From 1789 to 1861, the state convention, then Diocese of South Carolina worked hard to make itself more and more an integral part of the national Church, repeatedly reaffirming their allegiance to the Episcopal Church. Incidentally, the national Episcopal Church, to please the South Carolinians and other southerners, deliberately avoided the slavery issue all the way to 1861, and then the racial issue for a century after that.

The assertion that the Episcopal Church in South Carolina existed before the national Church is not sustained by the evidence. The idea that the Diocese of South Carolina saw itself as a sovereign entity that never accepted the superiority of the Episcopal Church is likewise non-historical. The conclusion that South Carolina voluntarily joined the Episcopal Church is indisputable. Of course, it joined voluntarily, just as the state of South Carolina voluntarily joined the United States. That point is not germane to the issue. The charge that South Carolina could voluntarily leave the Episcopal Church at any time as it wished is to misunderstand the "unitary" nature that the South Carolinians believed they had in the Episcopal Church.

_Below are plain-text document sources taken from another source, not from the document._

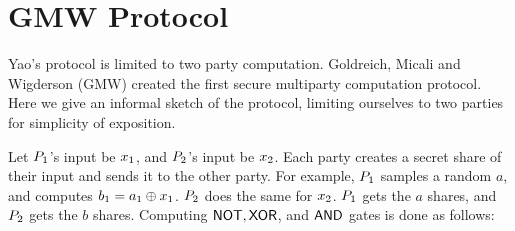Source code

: \section{GMW Protocol}
  Yao's protocol is limited to two party computation. Goldreich, Micali and Wigderson
  (GMW) created the first secure multiparty computation protocol. Here we give an
  informal sketch of the protocol, limiting ourselves to two parties for simplicity
  of exposition.

  Let $P_1$'s input be $x_1$, and $P_2$'s input be $x_2$. Each
  party creates a secret share of their input and sends it to the other party.
  For example, $P_1$ samples a random $a$, and computes $b_1 = a_1 \oplus x_1$.
  $P_2$ does the same for $x_2$. $P_1$ gets the $a$ shares, and
  $P_2$ gets the $b$ shares. Computing $\mathsf{NOT},\allowbreak \mathsf{XOR}$, and $\mathsf{AND}$
  gates is done as follows:
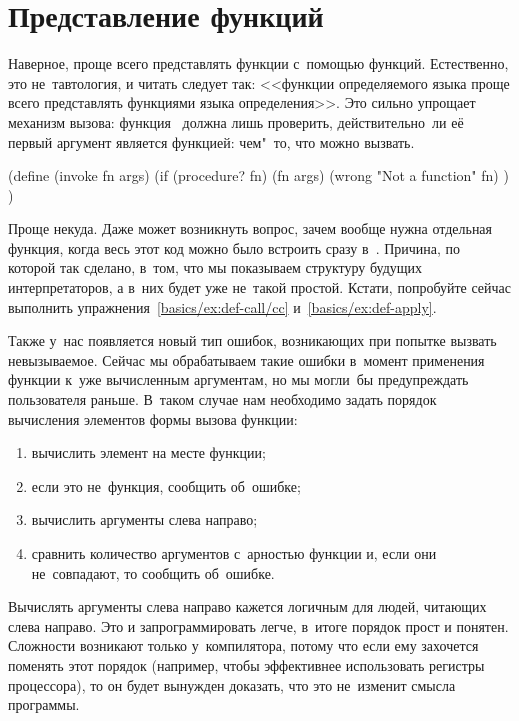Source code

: \section{Представление функций}\label{basics/sect:representing-functions}

Наверное, проще всего представлять функции с~помощью функций. Естественно, это
не~тавтология, и читать следует так: <<функции определяемого языка проще всего
представлять функциями языка определения>>. Это сильно упрощает механизм вызова:
функция~ должна лишь проверить, действительно~ли её первый аргумент
является функцией: чем"~то, что можно вызвать.

\begin{code:lisp}
(define (invoke fn args)
  (if (procedure? fn) (fn args)
      (wrong "Not a function" fn) ) )
\end{code:lisp}

Проще некуда. Даже может возникнуть вопрос, зачем вообще нужна отдельная
функция, когда весь этот код можно было встроить сразу в~. Причина,
по которой так сделано, в~том, что мы показываем структуру будущих
интерпретаторов, а в~них  будет уже не~такой простой. Кстати,
попробуйте сейчас выполнить упражнения~\ref{basics/ex:def-call/cc}
и~\ref{basics/ex:def-apply}.

Также у~нас появляется новый тип ошибок, возникающих при попытке вызвать
невызываемое. Сейчас мы обрабатываем такие ошибки в~момент применения функции
к~уже вычисленным аргументам, но мы могли~бы предупреждать пользователя раньше.
В~таком случае нам необходимо задать порядок вычисления элементов формы вызова
функции:

\begin{enumerate}
  \item вычислить элемент на месте функции;
  
  \item если это не~функция, сообщить об~ошибке;
  
  \item вычислить аргументы слева направо;
  
  \item сравнить количество аргументов с~арностью функции
        и, если они не~совпадают, то сообщить об~ошибке.
\end{enumerate}

Вычислять аргументы слева направо кажется логичным для людей, читающих слева
направо. Это и запрограммировать легче, в~итоге порядок прост и понятен.
Сложности возникают только у~компилятора, потому что если ему захочется поменять
этот порядок (например, чтобы эффективнее использовать регистры процессора), то
он будет вынужден доказать, что это не~изменит смысла программы.

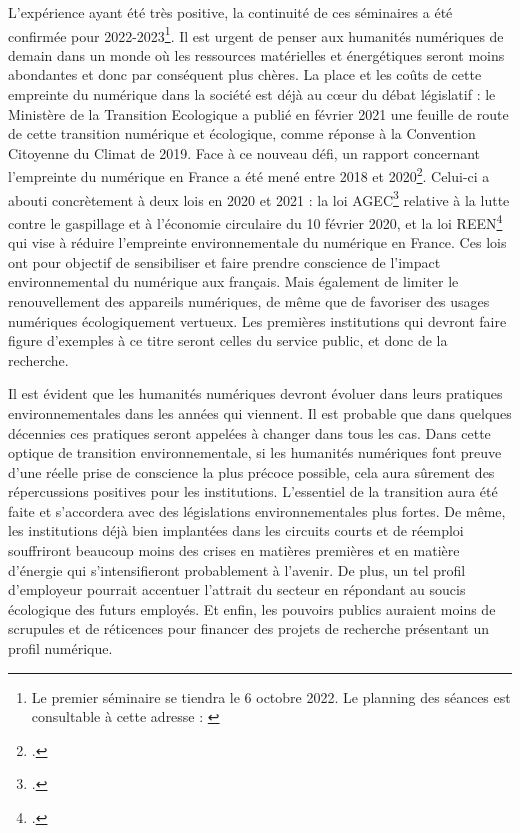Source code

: \documentclass[a4paper,12pt,twoside]{book}
\begin{document}
 L'expérience ayant été très positive, la continuité de ces séminaires a été confirmée pour 2022-2023\footnote{Le premier séminaire se tiendra le 6 octobre 2022. Le planning des séances est consultable à cette adresse : \cite{reach-ngo}}. Il est urgent de penser aux humanités numériques de demain dans un monde où les ressources matérielles et énergétiques seront moins abondantes et donc par conséquent plus chères. La place et les coûts de  cette empreinte du numérique dans la société est déjà au c\oe{}ur du débat législatif : le Ministère de la Transition Ecologique a publié en février 2021
une feuille de route de cette transition numérique et écologique, comme réponse à la
Convention Citoyenne du Climat de 2019. Face à ce nouveau défi, un rapport concernant l'empreinte du numérique en France a été
mené entre 2018 et 2020\footcite{senat}. Celui-ci a abouti concrètement à deux lois en 2020 et 2021 : la loi AGEC\footcite{agec} relative à la lutte contre le gaspillage et à l'économie circulaire du 10 février 2020, et la loi REEN\footcite{reen} qui vise à réduire l'empreinte environnementale du numérique en France. Ces lois ont pour objectif de sensibiliser et faire prendre conscience de l'impact environnemental du numérique aux français. Mais également de limiter le renouvellement des appareils numériques, de même que de favoriser des usages numériques écologiquement vertueux. Les premières institutions qui devront faire figure d'exemples à ce titre seront celles du service public, et donc de la recherche.

Il est évident que les humanités numériques devront évoluer dans leurs pratiques environnementales dans les années qui viennent. Il est probable que dans quelques décennies ces pratiques seront appelées à changer dans tous les cas. Dans cette optique de transition environnementale, si les humanités numériques font preuve d'une réelle prise de conscience la plus précoce possible, cela aura sûrement des répercussions positives pour les institutions. L'essentiel de la transition aura été faite et s'accordera avec des législations environnementales plus fortes. De même, les institutions déjà bien implantées dans les circuits courts et de réemploi souffriront beaucoup moins des crises en matières premières et en matière d'énergie qui s'intensifieront probablement à l'avenir. De plus, un tel profil d'employeur pourrait accentuer l'attrait du secteur en répondant au soucis écologique des futurs employés. Et enfin, les pouvoirs publics auraient moins de scrupules et de réticences pour financer des projets de recherche présentant un profil numérique.
\end{document}
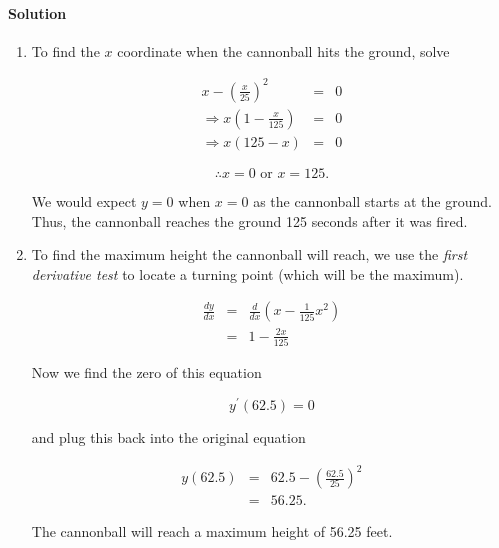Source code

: 

\paragraph{Solution}


\begin{enumerate}
	\item
		To find the $x$ coordinate when the cannonball hits the ground, solve

		\begin{eqnarray*}
			x-\left(\frac{x}{25}\right)^2&=&0\\
			\Rightarrow x\left(1-\frac{x}{125}\right)&=&0\\
			\Rightarrow x\left(125-x\right)&=&0
		\end{eqnarray*}

		\[\therefore x=0\mbox{ or }x=125.\]

		We would expect $y=0$ when $x=0$ as the cannonball starts at the ground. Thus, the cannonball reaches the ground 125 seconds after it was fired.

	\item
		To find the maximum height the cannonball will reach, we use the \emph{first derivative test} to locate a turning point (which will be the maximum).

		\begin{eqnarray*}
			\frac{dy}{dx}&=&\frac{d}{dx}\left(x-\frac{1}{125}x^2\right)\\
			&=&1-\frac{2x}{125}
		\end{eqnarray*}

		Now we find the zero of this equation

		\[y^\prime\left(62.5\right)=0\]

		and plug this back into the original equation

		\begin{eqnarray*}
			y\left(62.5\right)&=&62.5-\left(\frac{62.5}{25}\right)^2\\
			&=&56.25.
		\end{eqnarray*}

		The cannonball will reach a maximum height of 56.25 feet.
\end{enumerate}
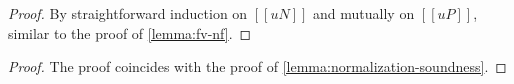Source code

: \lemmaUVNF*
\begin{proof}
  By straightforward induction on $[[uN]]$ and mutually on $[[uP]]$, 
  similar to the proof of \cref{lemma:fv-nf}.
\end{proof}

\lemmaNormalizationSoundnessAlg*
\begin{proof}
  The proof coincides with the proof of \cref{lemma:normalization-soundness}.
\end{proof}
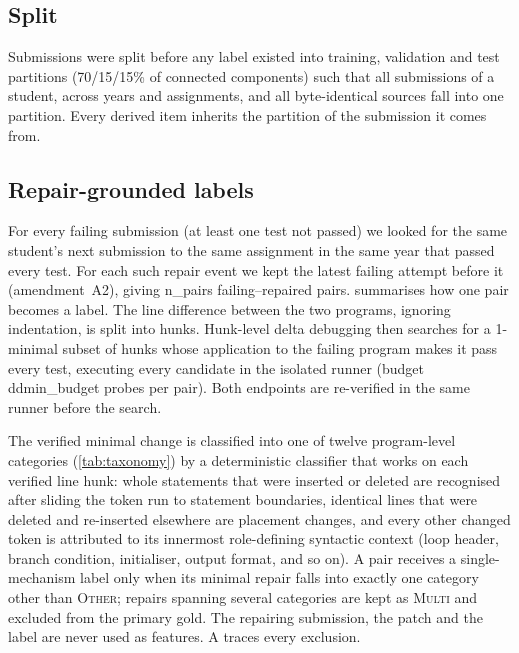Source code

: \subsection{Split}
Submissions were split before any label existed into training, validation and test partitions (70/15/15\% of connected components) such that all submissions of a student, across years and assignments, and all byte-identical sources fall into one partition. Every derived item inherits the partition of the submission it comes from.

\subsection{Repair-grounded labels}\label{sec:real}
For every failing submission (at least one test not passed) we looked for the same student's next submission to the same assignment in the same year that passed every test. For each such repair event we kept the latest failing attempt before it (amendment~A2), giving {{n_pairs}} failing--repaired pairs.  summarises how one pair becomes a label. The line difference between the two programs, ignoring indentation, is split into hunks. Hunk-level delta debugging \citep{zeller2002ddmin} then searches for a 1-minimal subset of hunks whose application to the failing program makes it pass every test, executing every candidate in the isolated runner (budget {{ddmin_budget}} probes per pair). Both endpoints are re-verified in the same runner before the search.

The verified minimal change is classified into one of twelve program-level categories (\cref{tab:taxonomy}) by a deterministic classifier that works on each verified line hunk: whole statements that were inserted or deleted are recognised after sliding the token run to statement boundaries, identical lines that were deleted and re-inserted elsewhere are placement changes, and every other changed token is attributed to its innermost role-defining syntactic context (loop header, branch condition, initialiser, output format, and so on). A pair receives a single-mechanism label only when its minimal repair falls into exactly one category other than \textsc{Other}; repairs spanning several categories are kept as \textsc{Multi} and excluded from the primary gold. The repairing submission, the patch and the label are never used as features. A traces every exclusion.

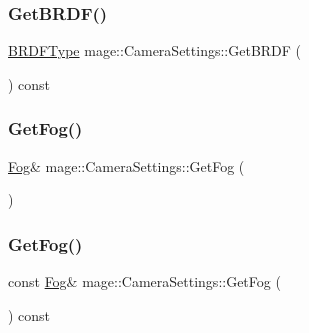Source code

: \hypertarget{classmage_1_1_camera_settings_a31504f7e9b23404ee1b200561b8dd789}{}\label{classmage_1_1_camera_settings_a31504f7e9b23404ee1b200561b8dd789} 
\subsubsection{\texorpdfstring{Get\+B\+R\+D\+F()}{GetBRDF()}}
{\footnotesize\ttfamily \hyperlink{namespacemage_ae7a7a03a7b34d7e2689689bb8295cd38}{B\+R\+D\+F\+Type} mage\+::\+Camera\+Settings\+::\+Get\+B\+R\+DF (\begin{DoxyParamCaption}{ }\end{DoxyParamCaption}) const\hspace{0.3cm}{\ttfamily [noexcept]}}

\hypertarget{classmage_1_1_camera_settings_ae1ba03a765f304703502bcd7de15d436}{}\label{classmage_1_1_camera_settings_ae1ba03a765f304703502bcd7de15d436} 
\subsubsection{\texorpdfstring{Get\+Fog()}{GetFog()}\hspace{0.1cm}{\footnotesize\ttfamily [1/2]}}
{\footnotesize\ttfamily \hyperlink{classmage_1_1_fog}{Fog}\& mage\+::\+Camera\+Settings\+::\+Get\+Fog (\begin{DoxyParamCaption}{ }\end{DoxyParamCaption})\hspace{0.3cm}{\ttfamily [noexcept]}}

\hypertarget{classmage_1_1_camera_settings_a84098b0518f7eada941944b8155372a8}{}\label{classmage_1_1_camera_settings_a84098b0518f7eada941944b8155372a8} 
\subsubsection{\texorpdfstring{Get\+Fog()}{GetFog()}\hspace{0.1cm}{\footnotesize\ttfamily [2/2]}}
{\footnotesize\ttfamily const \hyperlink{classmage_1_1_fog}{Fog}\& mage\+::\+Camera\+Settings\+::\+Get\+Fog (\begin{DoxyParamCaption}{ }\end{DoxyParamCaption}) const\hspace{0.3cm}{\ttfamily [noexcept]}}

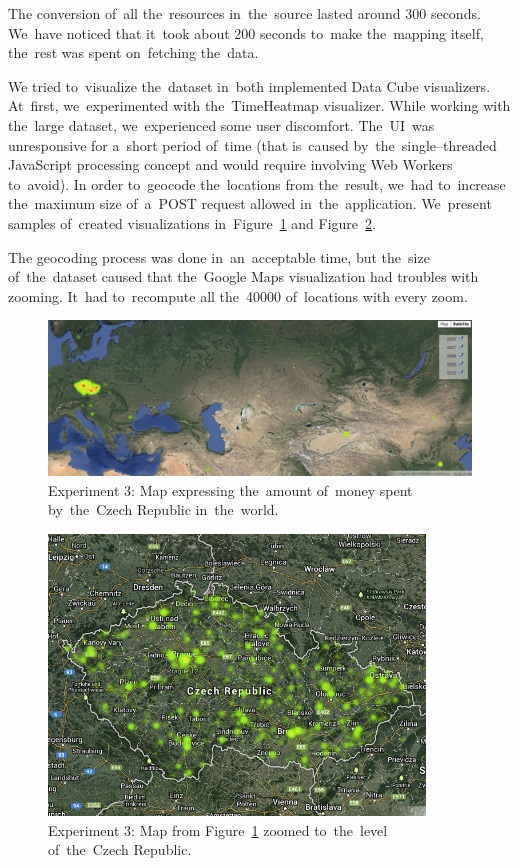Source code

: The conversion of~all the~resources in~the~source lasted around 300 seconds. We~have noticed that it~took about 200 seconds to~make the~mapping itself, the~rest 
was spent on~fetching the~data.

We tried to~visualize the~dataset in~both implemented Data Cube visualizers. At~first, we~experimented 
with the~TimeHeatmap visualizer. While working with the~large dataset, we~experienced some user discomfort. The~UI~was unresponsive for a~short period of~time
(that is~caused by~the~single--threaded JavaScript processing concept and would require
involving Web Workers to~avoid). 
In order to~geocode the~locations from the~result, we~had to~increase the~maximum size of~a~POST request allowed in~the~application. We~present samples of~created visualizations in~Figure~\ref{fig:contracts-map-world} and 
Figure~\ref{fig:contracts-map-zoomed}.

The geocoding process was done in~an~acceptable time, but the~size of~the~dataset caused that the~Google Maps visualization had troubles with zooming. It~had to~recompute all the~40000 of~locations with every zoom.

\begin{figure}
  \centering
  \includegraphics[width=140mm]{img/contracts-map-world.png}
  \caption{Experiment 3: Map expressing the~amount of~money spent by~the~Czech Republic in~the~world.}
  \label{fig:contracts-map-world}
\end{figure}

\begin{figure}
  \centering
  \includegraphics[width=100mm]{img/contracts-map-zoomed.png}
  \caption{Experiment 3: Map from Figure~\ref{fig:contracts-map-world} zoomed to~the~level of~the~Czech Republic.}
  \label{fig:contracts-map-zoomed}
\end{figure}

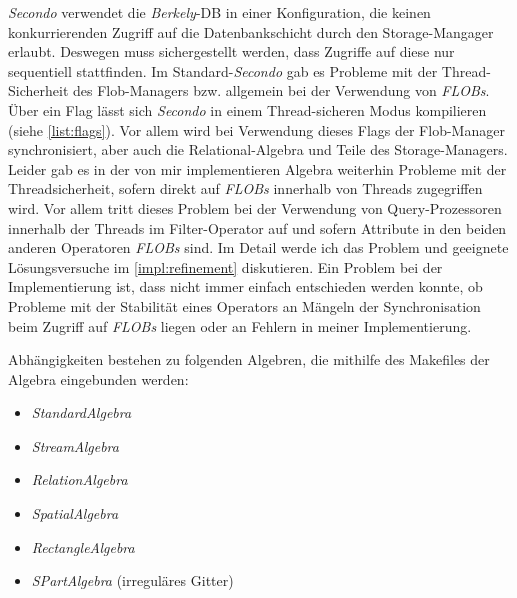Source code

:\documentclass[a4paper,12pt,twoside]{article}
\newcommand{\Fb}[1]{\textit{#1}} %
\begin{document}
\Fb{Secondo} verwendet die \Fb{Berkely}-DB in einer Konfiguration, die keinen konkurrierenden Zugriff auf die Datenbankschicht durch den Storage-Mangager erlaubt. Deswegen muss sichergestellt werden, dass Zugriffe auf diese nur sequentiell stattfinden. Im Standard-\Fb{Secondo} gab es Probleme mit der Thread-Sicherheit des Flob-Managers bzw. allgemein bei der Verwendung von \Fb{FLOBs}. Über ein Flag lässt sich \Fb{Secondo} in einem Thread-sicheren Modus kompilieren (siehe \autoref{list:flags}). Vor allem wird bei Verwendung dieses Flags der Flob-Manager synchronisiert, aber auch die Relational-Algebra und Teile des Storage-Managers. Leider gab es in der von mir implementieren Algebra weiterhin Probleme mit der Threadsicherheit, sofern direkt auf \Fb{FLOBs} innerhalb von Threads zugegriffen wird. Vor allem tritt dieses Problem bei der Verwendung von Query-Prozessoren innerhalb der Threads im Filter-Operator auf und sofern Attribute in den beiden anderen Operatoren \Fb{FLOBs} sind. Im Detail werde ich das Problem und geeignete Lösungsversuche im \autoref{impl:refinement} diskutieren. Ein Problem bei der Implementierung ist, dass nicht immer einfach entschieden werden konnte, ob Probleme mit der Stabilität eines Operators an Mängeln der Synchronisation beim Zugriff auf \Fb{FLOBs} liegen oder an Fehlern in meiner Implementierung.

Abhängigkeiten bestehen zu folgenden Algebren, die mithilfe des Makefiles der Algebra eingebunden werden:

\begin{itemize}
	\item \Fb{StandardAlgebra}
	\item \Fb{StreamAlgebra}
	\item \Fb{RelationAlgebra}
	\item \Fb{SpatialAlgebra}
	\item \Fb{RectangleAlgebra}
	\item \Fb{SPartAlgebra} (irreguläres Gitter)
\end{itemize}
\end{document}
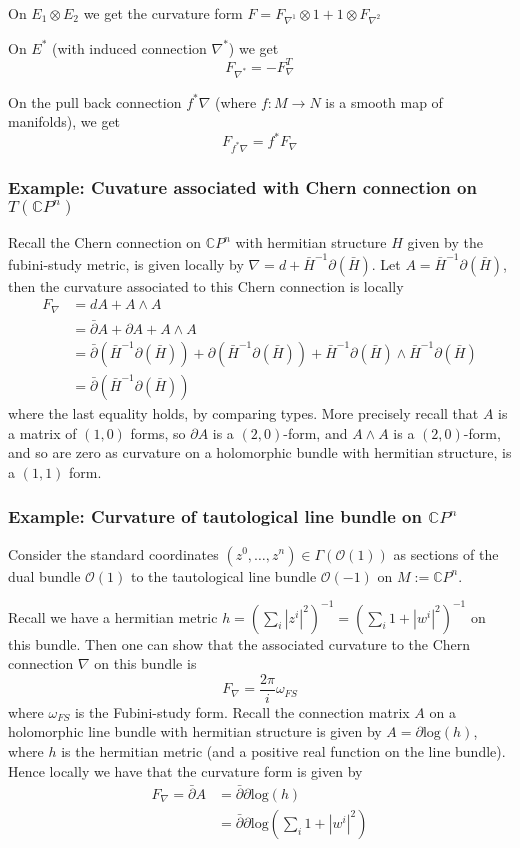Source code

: \documentclass[a4paper]{article}
\theoremstyle{definition} \newtheorem*{definition}{Definition}
\theoremstyle{definition} \newtheorem*{definitions}{Definitions}
\theoremstyle{plain} \newtheorem{theorem}{Theorem}[section]
\theoremstyle{plain} \newtheorem{proposition}[theorem]{Proposition}
\theoremstyle{plain} \newtheorem{corollary}[theorem]{Corollary}
\theoremstyle{plain} \newtheorem{lemma}[theorem]{Lemma}
\theoremstyle{plain} \newtheorem{example}[theorem]{Example}
\newcommand{\complexnos}{\mathbb{C}}
\begin{document}
On $E_1\otimes E_2$ we get the curvature form
$F=F_{\nabla^1}\otimes 1 + 1\otimes F_{\nabla^2}$

On $E^*$ (with induced connection $\nabla^*$) we get
$$F_{\nabla^*}=-F_{\nabla}^T$$

On the pull back connection $f^*\nabla$ (where $f:M\to N$ is a smooth map of manifolds), we get
$$F_{f^* \nabla} = f^* F_\nabla$$

\subsubsection{Example: Cuvature associated with Chern connection on $T (\complexnos P^n)$}

Recall the Chern connection on $\complexnos P^n$ with hermitian structure $H$ given by the fubini-study metric, is given locally by $\nabla = d+\bar{H}^{-1}\partial(\bar{H})$. Let $A=\bar{H}^{-1}\partial(\bar{H})$, then the curvature associated to this Chern connection is locally 
\begin{align*}
    F_\nabla & = dA + A\wedge A \\
    & = \bar{\partial} A + \partial A + A\wedge A \\
    & = \bar{\partial}(\bar{H}^{-1}\partial(\bar{H})) + \partial(\bar{H}^{-1}\partial(\bar{H})) + \bar{H}^{-1}\partial(\bar{H}) \wedge \bar{H}^{-1}\partial(\bar{H}) \\
    & = \bar{\partial}(\bar{H}^{-1}\partial(\bar{H}))
\end{align*}
where the last equality holds, by comparing types. More precisely recall that $A$ is a matrix of $(1, 0)$ forms, so $\partial A$ is a $(2,0)$-form, and $A\wedge A$ is a $(2,0)$-form, and so are zero as curvature on a holomorphic bundle with hermitian structure, is a $(1,1)$ form.

\subsubsection{Example: Curvature of tautological line bundle on $\complexnos P^n$}
Consider the standard coordinates $(z^0, \ldots, z^n)\in \Gamma(\mathcal{O}(1))$ as sections of the dual bundle $\mathcal{O}(1)$ to the tautological line bundle $\mathcal{O}(-1)$ on $M:=\complexnos P^n$. 

 Recall we have a hermitian metric $h=(\sum_i |z^i|^2)^{-1}=(\sum_i 1+|w^i|^2)^{-1}$ on this bundle. Then one can show that the associated curvature to the Chern connection $\nabla$ on this bundle is
$$F_\nabla = \frac{2\pi}{i} \omega_{FS} $$
where $\omega_{FS}$ is the Fubini-study form. Recall the connection matrix $A$ on a holomorphic line bundle with hermitian structure is given by $A = \partial \text{log}(h)$, where $h$ is the hermitian metric (and a positive real function on the line bundle). Hence locally we have that the curvature form is given by 
\begin{align*}
F_\nabla = \bar{\partial}A & =  \bar{\partial}\partial \text{log}(h) \\
& = \bar{\partial}\partial \text{log}(\sum_i 1+|w^i|^2)
\end{align*}
\end{document}

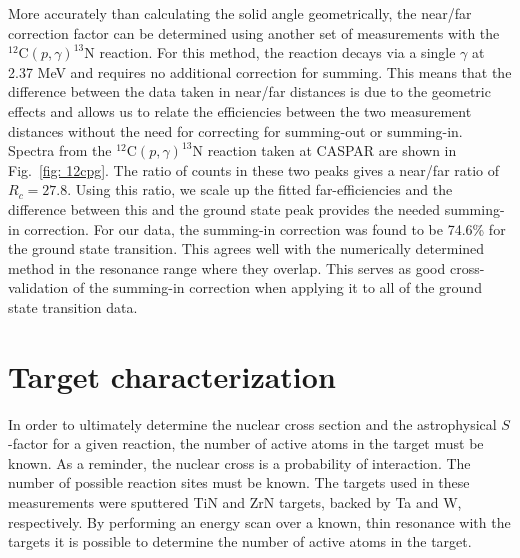 More accurately than calculating the solid angle geometrically, the near/far correction factor can be determined using another set of measurements with the $^{12}$C$\left( p,\gamma \right) ^{13}$N reaction. For this method, the reaction decays via a single $\gamma$ at 2.37 MeV and requires no additional correction for summing. This means that the difference between the data taken in near/far distances is due to the geometric effects and allows us to relate the efficiencies between the two measurement distances without the need for correcting for summing-out or summing-in. Spectra from the $^{12}$C$\left( p,\gamma \right) ^{13}$N reaction taken at CASPAR are shown in Fig.\ \ref{fig: 12cpg}. The ratio of counts in these two peaks gives a near/far ratio of $R_{c} = 27.8$. Using this ratio, we scale up the fitted far-efficiencies and the difference between this and the ground state peak provides the needed summing-in correction. For our data, the summing-in correction was found to be 74.6\% for the ground state transition. This agrees well with the numerically determined method in the resonance range where they overlap. This serves as good cross-validation of the summing-in correction when applying it to all of the ground state transition data.







\section{Target characterization}
\label{sec: targetCharacterization}

In order to ultimately determine the nuclear cross section and the astrophysical $S$-factor for a given reaction, the number of active atoms in the target must be known. As a reminder, the nuclear cross is a probability of interaction. The number of possible reaction sites must be known. The targets used in these measurements were sputtered TiN and ZrN targets, backed by Ta and W, respectively. By performing an energy scan over a known, thin resonance with the targets it is possible to determine the number of active atoms in the target.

The independent diocesan lawyers argue that two points allow a diocese to leave the Episcopal Church 1-lack of a provision in the Church Constitution and Canons forbidding a diocese from withdrawing from the Church, and 2-lack of a supremacy clause in the C and C giving the national Church power over the dioceses (the U.S. Constitution has a supremacy clause giving national laws authority over the states). In the first case, the U.S. Constitution also does not have a provision banning a state from withdrawing from the Union. However, the Civil War and Supreme Court decisions have settled that issue. Union is implicit in the Constitution. On the second point, if Dator is right and the Episcopal Church is a "unitary" system, then union is integral to the structure. It is understood that every diocese is incorporated in the union whose decisions are made by a general convention of all the dioceses. The general convention controls the admission to and release from the Episcopal Church. Moreover, canons require clerical vows of loyalty to the Episcopal Church, not to individual dioceses.

The body of historical evidence shows that the Episcopalians of South Carolina organized themselves as an integral part of the national Episcopal Church in the 1780's and 1790's. They did not see themselves as separate from it let alone sovereign apart from it.